Prestação do banco alivia um pouco

Como noticiou o DN esta semana, a descida preconizada pelo BCE, de 0,25 pontos na taxa de referência, traduz-se num alívio na taxa de juro final efetiva que pode ser aplicada pelos bancos a milhares de clientes com empréstimos contratados.

Portanto, esta decisão do BCE traduz-se em menos peso no orçamento de muitas famílias e empresas por essa Zona Euro fora, e sobretudo em Portugal, onde a pressão relativa do endividamento privado e público continua a ser dos mais elevados da região, apesar da tendência gradual de descida desde o tempo da crise do euro.

Assumindo, como exemplo, uma família que tenha pedido um empréstimo para comprar casa e que ainda lhe falte pagar uma boa parte, digamos, cerca de 160 mil euros, num contrato de 30 anos com o banco (portanto, 360 prestações mensais), a decisão do BCE pode vir a descer a taxa anual de juro e encargos efetiva global (TAEG) -- a taxa que reflete juro final que os clientes têm de pagar ao banco, tudo incluído, inclusivamente o spread cobrado pelo banco – dos atuais 5,2% para 5,05% ou 5%.
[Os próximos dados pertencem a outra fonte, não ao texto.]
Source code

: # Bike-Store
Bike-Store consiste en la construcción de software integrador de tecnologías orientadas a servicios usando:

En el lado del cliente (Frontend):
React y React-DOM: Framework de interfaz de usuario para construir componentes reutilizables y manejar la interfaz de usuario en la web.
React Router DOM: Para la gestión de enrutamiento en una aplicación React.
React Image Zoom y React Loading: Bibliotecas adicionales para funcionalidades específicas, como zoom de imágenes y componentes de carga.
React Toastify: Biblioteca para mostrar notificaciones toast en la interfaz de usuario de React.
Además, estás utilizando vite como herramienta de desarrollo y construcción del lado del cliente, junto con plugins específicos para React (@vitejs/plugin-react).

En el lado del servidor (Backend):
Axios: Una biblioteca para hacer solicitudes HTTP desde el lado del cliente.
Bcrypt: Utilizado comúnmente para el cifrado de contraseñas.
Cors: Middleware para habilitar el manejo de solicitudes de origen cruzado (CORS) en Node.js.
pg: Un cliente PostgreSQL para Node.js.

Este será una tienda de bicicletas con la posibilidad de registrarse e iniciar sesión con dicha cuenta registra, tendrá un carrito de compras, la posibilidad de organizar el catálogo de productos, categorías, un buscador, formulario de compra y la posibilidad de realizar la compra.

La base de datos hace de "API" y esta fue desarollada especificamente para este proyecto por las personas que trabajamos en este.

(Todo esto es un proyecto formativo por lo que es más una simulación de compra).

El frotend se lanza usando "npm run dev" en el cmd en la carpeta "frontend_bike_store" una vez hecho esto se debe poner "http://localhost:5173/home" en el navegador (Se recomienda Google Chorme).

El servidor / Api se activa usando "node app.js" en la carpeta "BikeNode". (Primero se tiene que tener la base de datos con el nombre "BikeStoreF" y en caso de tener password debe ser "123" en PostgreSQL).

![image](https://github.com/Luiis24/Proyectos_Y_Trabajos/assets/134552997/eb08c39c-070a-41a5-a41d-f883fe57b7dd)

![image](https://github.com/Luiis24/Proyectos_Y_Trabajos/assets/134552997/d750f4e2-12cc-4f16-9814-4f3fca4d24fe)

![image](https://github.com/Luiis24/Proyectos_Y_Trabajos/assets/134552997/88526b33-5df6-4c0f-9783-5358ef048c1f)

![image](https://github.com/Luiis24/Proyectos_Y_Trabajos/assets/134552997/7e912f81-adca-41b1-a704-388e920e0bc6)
Assim será se a descida na próxima atualização/revisão das Euribor chegar a 0,15 ou 0,2 pontos percentuais, respetivamente, os valores aproximados das reduções da TAEG que se têm verificado na sequência dos cortes de 0,25 pontos do lado do BCE, segundo um levantamento mais exaustivo feito pelo DN.

Para um empréstimo onde falte amortizar 160 mil euros (a 30 anos), a prestação atual com TAEG a 5,2% é de quase 880 euros.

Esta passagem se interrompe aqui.